The two areas are home to some of the darkest skies in the country, with large areas of unpolluted night sky where it’s possible to see thousands of stars, the Milky Way, meteors and even the Northern Lights.
The International Dark-Sky Association (IDA) has granted reserve status to both areas, which combined cover over 3500 km2 of northern England.
Both National Parks have worked over several years to achieve this award, gaining support from councils, parishes, landowners, businesses and renowned astronomical experts.
Jim Bailey, chairman of the North York Moors National Park Authority said: “’It’s a wonderful thing to see a meteorite streak across the night sky, or to look up and appreciate the brilliance of the Milky Way. As a child I took these sights for granted, but now it’s absolutely something we need to protect for generations to come.
“This designation as an International Dark Sky Reserve is the culmination of immense dedication and teamwork, and it will continue as we encourage more people to think carefully about our night time environment. From helping nocturnal wildlife to providing a boost for off-season tourism, the North York Moors looks set to have a better, darker future.”
Neil Heseltine, chair of the Yorkshire Dales National Park Authority, said: “Those lucky enough to live in the Yorkshire Dales National Park know what it is to experience the wonder of some of the darkest skies in the country, and it’s thrilling that the Dales has received recognition for one of its most special qualities.
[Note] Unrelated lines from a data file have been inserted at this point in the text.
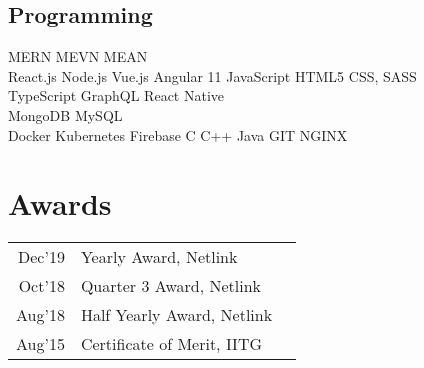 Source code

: \documentclass[]{ayush-gupta-resume-openfont}
\begin{document}
\begin{minipage}[t]{0.28\textwidth}
\subsection{Programming}
\vspace{2mm}
MERN \textbullet{} MEVN \textbullet{} MEAN \\
\vspace{2mm}
React.js \textbullet{}   Node.js \textbullet{} Vue.js \textbullet{} Angular 11 \textbullet{} JavaScript \textbullet{} HTML5 \textbullet{} CSS, SASS \\
\vspace{2mm}
TypeScript \textbullet{} GraphQL \textbullet{} React Native \textbullet{} \\
\vspace{2mm}
MongoDB \textbullet{} MySQL \\
\vspace{2mm}
Docker \textbullet{} Kubernetes \textbullet{} Firebase \textbullet{} C \textbullet{} C++ \textbullet{} Java \textbullet{} GIT \textbullet{} NGINX
\sectionsep


\section{Awards} 
\begin{tabular}{rll}
Dec'19  & Yearly Award, Netlink\\
Oct'18  & Quarter 3 Award, Netlink\\
Aug'18  & Half Yearly Award, Netlink\\
Aug'15  & Certificate of Merit, IITG \\
\end{tabular}
\sectionsep

%
%

\end{minipage} 
\hfill
\end{document}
“Designation provides a fantastic opportunity to encourage tourism in the autumn and winter months, and to work with local authorities, businesses and communities to ensure our dark skies are protected.
“I would like to thank all those who took the time to offer their support, especially our Parish Councils, and everyone who has collectively helped to bring the National Park this incredible accolade.”
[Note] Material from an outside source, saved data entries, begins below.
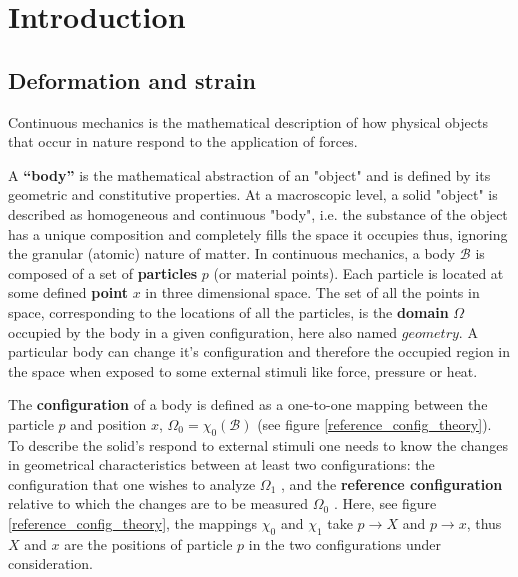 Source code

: \section{Introduction}\label{section:introductionbiomecamodelsbackground}
\label{section:continuousmechanics}

\subsection{Deformation and strain}%
Continuous mechanics is the mathematical description of how  physical objects that occur in nature respond to the application of forces.

	A \textbf{“body”} is the mathematical abstraction of an "object" and is defined by its geometric and constitutive properties.  At a macroscopic level, a solid "object" is described as homogeneous and continuous "body", i.e. the substance of the object has a unique composition and completely fills the space it occupies thus, ignoring the granular (atomic) nature of matter. In continuous mechanics, a body $\mathcal{B}$ is composed of a set of \textbf{particles} $p$  (or material points). Each particle is located at some defined \textbf{point}  $x$ in three dimensional space. The set of all the points in space, corresponding to the locations of all the particles, is the \textbf{domain} $\Omega$  occupied by the body in a given configuration, here also named $geometry$. A particular body can change it's configuration and therefore the occupied region in the space when exposed to some external stimuli like force, pressure or heat.
	
 The \textbf{configuration} of a body is defined as a one-to-one mapping between the particle $p$ and position $x$, $\Omega_0 = \chi_0 (\mathcal{B})$ (see figure \ref{reference_config_theory}). To describe the solid's respond to external stimuli one needs to know the changes in geometrical characteristics between at least two configurations: the configuration that one wishes to analyze $\Omega_1$ , and the \textbf{reference configuration} relative to which the changes are to be measured $\Omega_0$  . Here, see figure \ref{reference_config_theory}, the mappings $\chi_0$ and $\chi_1$ take $p \rightarrow X$ and $p \rightarrow x$, thus $X$ and $x$ are the positions of particle $p$ in the two configurations under consideration.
Ruskin Hartley, executive director of the International Dark-Sky Association, said: “We applaud the work of Park staff and many volunteers who make this designation possible. They have established the Parks as a global leader in dark-sky conservation.”
In addition to global recognition of the national parks’ exceptional starscapes, designation also provides an opportunity to promote locations, events and businesses which provide outstanding opportunities to look up into the night sky. As well as enhancing habitats for wildlife, improving health and wellbeing and bringing increased economic benefit to the local tourist industry.
The ambition is to enhance the areas dark skies still further by promoting the importance of dark sky-friendly lighting, therefore reducing unnecessary consumption of electricity and minimising carbon footprints and energy costs for households.